Shareholder-Friendly Capital Programs
Haverty’s management has run a solid capital allocation plan for years. The company has consistently raised their dividend over the years and has a history of paying a special dividend at least once every two years. The special dividend has actually increased up to $2/share (from the historic $1/share level) the last two times that the company has paid them (which were paid in back-to-back years) and investors should find out in the next 60-80 days whether the company will be issuing a special dividend for the current year. Our inclination is that they will and that this would get them back on their schedule of paying out special dividends in even years.
The company also approved a new authorization for its stock repurchase program to purchase up to $25 million in stock, continuing with management’s desire to refresh the program and keep it at $25 million. Since the start of 2020, the company has repurchased $86.5 million of its common shares and with the shares now lower it appears that they will be able to get a little more bang for their buck.
Strong Balance Sheet
The company ended the second quarter with $143.5 million in cash and cash equivalents with no long-term debt. Historically the company kept around $50 million to $80 million in cash on hand, which is why we think that the company can continue to repurchase shares and also pay out another special dividend this year. That would get them back into the top of their range and keep the balance sheet in tip-top shape.
Impacts Of A Recession
Looking at the company’s historical results, the recent share repurchases and the last few years’ worth of store openings and closings, we think that the company could very well still have EPS over $1/share during a Fed-induced recession. While the new housing market might very well disappear in a meaningful way, if people are unable to move because their house is a little underwater, or they would have to downsize because of the rise in interest rates, so they cannot move, there is the possibility that remodeling a room or two within a house and getting new furniture gets more attention. We know that this trend is already happening among some of our friends as they wait for general contractors to have time to do add-ons or wait for prices to retreat a bit from the amazing run over the last few years, so this could blunt any big blow from an economic downturn.

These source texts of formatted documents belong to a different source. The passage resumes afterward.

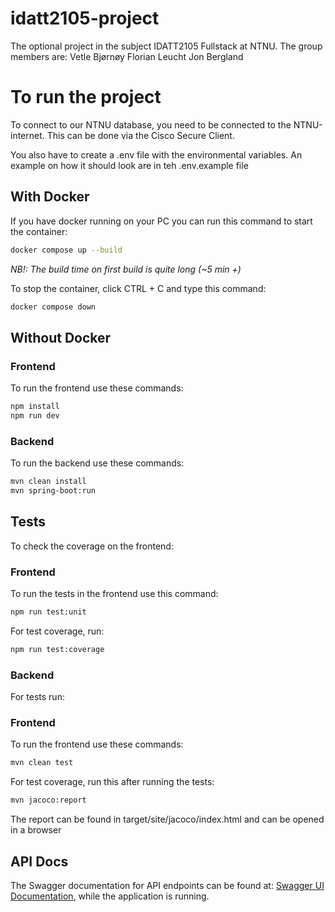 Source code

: # idatt2105-project
The optional project in the subject IDATT2105 Fullstack at NTNU.
The group members are:
Vetle Bjørnøy
Florian Leucht
Jon Bergland

# To run the project
To connect to our NTNU database, you need to be connected to the NTNU-internet. This can be done via the Cisco Secure Client.

You also have to create a .env file with the environmental variables. An example on how it should look are in teh .env.example file

## With Docker
If you have docker running on your PC you can run this command to start the container:
```sh
docker compose up --build
```
*NB!: The build time on first build is quite long (~5 min +)*

To stop the container, click CTRL + C and type this command:
```sh
docker compose down
```

## Without Docker
### Frontend
To run the frontend use these commands:
```sh
npm install
npm run dev
```

### Backend
To run the backend use these commands:
```sh
mvn clean install
mvn spring-boot:run
```

## Tests
To check the coverage on the frontend:
### Frontend
To run the tests in the frontend use this command:
```sh
npm run test:unit
```

For test coverage, run:
```sh
npm run test:coverage
```

### Backend
For tests run: 
### Frontend
To run the frontend use these commands:
```sh
mvn clean test
```

For test coverage, run this after running the tests:
```sh
mvn jacoco:report
```
The report can be found in target/site/jacoco/index.html and can be opened in a browser


## API Docs
The Swagger documentation for API endpoints can be found at:
[Swagger UI Documentation](http://localhost:8080/swagger-ui/index.html#/),
while the application is running. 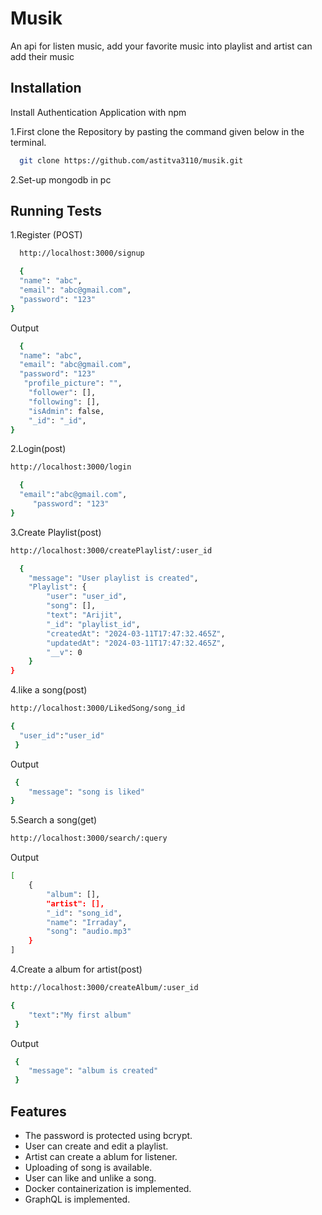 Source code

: 
# Musik 

An api for listen music, add your favorite music into playlist and artist can add their music 




## Installation

Install Authentication Application with npm

1.First clone the Repository by pasting the command given below in the terminal.
```bash
  git clone https://github.com/astitva3110/musik.git
```
 2.Set-up mongodb in pc 

## Running Tests

1.Register (POST)

```bash
  http://localhost:3000/signup
```
```bash
  {
  "name": "abc",
  "email": "abc@gmail.com",
  "password": "123"
}

```
Output
```bash
  {
  "name": "abc",
  "email": "abc@gmail.com",
  "password": "123"
   "profile_picture": "",
    "follower": [],
    "following": [],
    "isAdmin": false,
    "_id": "_id",
}

```
2.Login(post)
```bash
http://localhost:3000/login
```
```bash
  {
  "email":"abc@gmail.com",
     "password": "123"
}
```
3.Create Playlist(post)
```bash
http://localhost:3000/createPlaylist/:user_id
```
```bash
  {
    "message": "User playlist is created",
    "Playlist": {
        "user": "user_id",
        "song": [],
        "text": "Arijit",
        "_id": "playlist_id",
        "createdAt": "2024-03-11T17:47:32.465Z",
        "updatedAt": "2024-03-11T17:47:32.465Z",
        "__v": 0
    }
}
```

4.like a song(post)
```bash
http://localhost:3000/LikedSong/song_id
```
```bash 
{
  "user_id":"user_id"
 }
```
Output
```bash
 {
    "message": "song is liked"
}
```

5.Search a song(get)
```bash
http://localhost:3000/search/:query
```
Output
```bash
[
    {
        "album": [],
        "artist": [],
        "_id": "song_id",
        "name": "Irraday",
        "song": "audio.mp3"
    }
]
```


4.Create a album for artist(post)
```bash
http://localhost:3000/createAlbum/:user_id
```
```bash 
{
    "text":"My first album"
 }
```
Output
```bash
 {
    "message": "album is created"
 }
```
## Features

- The password is protected using bcrypt.
- User can create and edit a playlist.
- Artist can create a ablum for listener.
- Uploading of song is available.
- User can like and unlike a song.
- Docker containerization is implemented.
- GraphQL is implemented.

If the company can in fact remain profitable and maintain cash flows, we think the most pain shareholders might feel is an expiration of the share repurchase program as that is the one big luxury that has been added in recent years by management.

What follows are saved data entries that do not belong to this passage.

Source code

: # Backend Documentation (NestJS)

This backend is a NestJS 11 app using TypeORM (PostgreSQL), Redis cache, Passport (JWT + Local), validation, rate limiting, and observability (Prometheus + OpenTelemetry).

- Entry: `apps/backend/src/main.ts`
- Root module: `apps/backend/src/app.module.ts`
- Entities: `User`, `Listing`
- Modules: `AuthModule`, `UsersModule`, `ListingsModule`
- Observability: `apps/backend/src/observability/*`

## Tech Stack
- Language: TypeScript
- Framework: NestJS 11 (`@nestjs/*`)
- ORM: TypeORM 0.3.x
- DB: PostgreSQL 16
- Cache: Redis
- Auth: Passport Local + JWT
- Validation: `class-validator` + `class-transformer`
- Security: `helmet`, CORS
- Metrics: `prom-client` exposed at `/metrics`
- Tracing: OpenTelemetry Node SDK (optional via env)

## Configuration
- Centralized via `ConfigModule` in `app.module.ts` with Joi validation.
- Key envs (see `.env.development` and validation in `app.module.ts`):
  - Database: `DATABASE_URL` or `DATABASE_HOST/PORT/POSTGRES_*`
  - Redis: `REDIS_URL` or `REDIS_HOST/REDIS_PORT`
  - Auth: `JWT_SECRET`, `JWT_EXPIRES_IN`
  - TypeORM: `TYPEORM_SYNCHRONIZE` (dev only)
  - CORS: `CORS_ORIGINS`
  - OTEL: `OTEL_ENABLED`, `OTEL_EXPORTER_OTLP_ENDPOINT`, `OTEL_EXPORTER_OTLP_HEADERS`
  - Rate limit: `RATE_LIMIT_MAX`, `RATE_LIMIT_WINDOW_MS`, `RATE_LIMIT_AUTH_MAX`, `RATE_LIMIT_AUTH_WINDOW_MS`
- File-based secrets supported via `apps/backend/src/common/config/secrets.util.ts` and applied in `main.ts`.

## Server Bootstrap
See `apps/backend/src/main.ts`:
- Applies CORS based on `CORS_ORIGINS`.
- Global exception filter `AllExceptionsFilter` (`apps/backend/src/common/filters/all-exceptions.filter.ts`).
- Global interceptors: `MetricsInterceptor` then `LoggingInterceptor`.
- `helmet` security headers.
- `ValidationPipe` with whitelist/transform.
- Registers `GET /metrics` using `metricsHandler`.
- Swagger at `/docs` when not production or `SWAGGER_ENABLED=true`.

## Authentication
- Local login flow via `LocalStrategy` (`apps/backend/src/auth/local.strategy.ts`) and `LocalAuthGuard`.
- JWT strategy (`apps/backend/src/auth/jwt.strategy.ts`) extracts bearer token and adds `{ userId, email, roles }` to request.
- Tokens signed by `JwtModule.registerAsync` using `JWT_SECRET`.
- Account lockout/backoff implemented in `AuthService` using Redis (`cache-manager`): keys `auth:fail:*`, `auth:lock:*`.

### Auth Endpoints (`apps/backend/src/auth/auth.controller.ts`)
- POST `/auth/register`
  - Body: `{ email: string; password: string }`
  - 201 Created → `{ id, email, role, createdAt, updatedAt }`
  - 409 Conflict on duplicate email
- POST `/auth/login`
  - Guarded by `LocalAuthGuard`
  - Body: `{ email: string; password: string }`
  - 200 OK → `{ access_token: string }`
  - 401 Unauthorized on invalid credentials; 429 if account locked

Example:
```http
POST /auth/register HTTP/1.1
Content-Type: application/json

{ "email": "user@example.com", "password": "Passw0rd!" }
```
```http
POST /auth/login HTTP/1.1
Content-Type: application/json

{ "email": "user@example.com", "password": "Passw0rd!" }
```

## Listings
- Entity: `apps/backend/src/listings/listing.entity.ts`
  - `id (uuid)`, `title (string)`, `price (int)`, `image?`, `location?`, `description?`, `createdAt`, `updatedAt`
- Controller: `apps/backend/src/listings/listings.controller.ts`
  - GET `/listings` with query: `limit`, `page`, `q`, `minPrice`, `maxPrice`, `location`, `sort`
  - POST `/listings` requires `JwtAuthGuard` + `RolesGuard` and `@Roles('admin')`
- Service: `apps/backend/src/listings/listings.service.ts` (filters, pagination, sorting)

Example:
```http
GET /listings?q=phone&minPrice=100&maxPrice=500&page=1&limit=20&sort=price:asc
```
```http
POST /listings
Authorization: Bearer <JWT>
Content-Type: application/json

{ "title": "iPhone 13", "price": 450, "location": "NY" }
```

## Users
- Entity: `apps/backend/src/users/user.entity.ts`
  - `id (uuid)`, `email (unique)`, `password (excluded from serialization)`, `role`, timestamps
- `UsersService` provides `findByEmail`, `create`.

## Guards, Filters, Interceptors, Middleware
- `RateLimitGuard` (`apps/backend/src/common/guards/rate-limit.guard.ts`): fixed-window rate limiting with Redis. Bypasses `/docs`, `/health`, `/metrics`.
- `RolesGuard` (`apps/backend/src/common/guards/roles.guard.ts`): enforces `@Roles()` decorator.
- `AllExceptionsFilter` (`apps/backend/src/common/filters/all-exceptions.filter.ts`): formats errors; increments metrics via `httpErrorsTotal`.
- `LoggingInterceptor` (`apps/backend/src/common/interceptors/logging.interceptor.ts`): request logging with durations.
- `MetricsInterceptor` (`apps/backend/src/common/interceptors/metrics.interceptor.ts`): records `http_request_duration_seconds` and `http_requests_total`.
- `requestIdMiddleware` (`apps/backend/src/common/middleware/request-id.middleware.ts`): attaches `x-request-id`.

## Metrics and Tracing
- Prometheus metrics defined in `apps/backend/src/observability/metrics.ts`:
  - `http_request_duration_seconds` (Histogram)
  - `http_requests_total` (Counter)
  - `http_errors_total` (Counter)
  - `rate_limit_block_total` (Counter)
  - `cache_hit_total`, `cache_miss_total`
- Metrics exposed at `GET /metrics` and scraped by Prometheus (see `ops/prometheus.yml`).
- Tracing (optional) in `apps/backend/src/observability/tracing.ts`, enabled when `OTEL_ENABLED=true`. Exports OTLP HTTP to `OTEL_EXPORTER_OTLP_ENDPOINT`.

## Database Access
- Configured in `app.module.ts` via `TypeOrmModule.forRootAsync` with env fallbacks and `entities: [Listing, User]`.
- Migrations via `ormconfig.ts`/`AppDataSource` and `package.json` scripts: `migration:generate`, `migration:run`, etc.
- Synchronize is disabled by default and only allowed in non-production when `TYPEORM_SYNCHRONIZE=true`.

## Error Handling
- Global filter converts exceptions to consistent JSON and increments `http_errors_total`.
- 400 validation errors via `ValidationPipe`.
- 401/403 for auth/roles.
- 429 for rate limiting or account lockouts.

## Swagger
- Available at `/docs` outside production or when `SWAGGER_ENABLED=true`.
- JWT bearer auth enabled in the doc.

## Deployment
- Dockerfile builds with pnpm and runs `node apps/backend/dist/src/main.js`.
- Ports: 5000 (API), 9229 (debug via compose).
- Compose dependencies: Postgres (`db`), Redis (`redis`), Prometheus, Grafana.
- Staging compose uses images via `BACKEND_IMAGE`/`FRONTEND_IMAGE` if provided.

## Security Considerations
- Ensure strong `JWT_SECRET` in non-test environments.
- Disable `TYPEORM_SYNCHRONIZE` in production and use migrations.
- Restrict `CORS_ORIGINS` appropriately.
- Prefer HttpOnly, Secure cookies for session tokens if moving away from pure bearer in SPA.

We actually like this name a lot and think from current prices that the worst-case scenario for a Fed-induced recession takes the shares down to $18-$20/share. The stock repurchase program provides some short-term insulation from volatility, but more importantly, we think that the dividend provides the best downside protection at these levels. There are a lot of levers that the company could pull if the economy got really bad, and that could include monetizing in some way the 40 store locations which are owned by the company. We are “nibblers” at current prices but would certainly get more aggressive were the stock to see a pullback towards the $20/share level.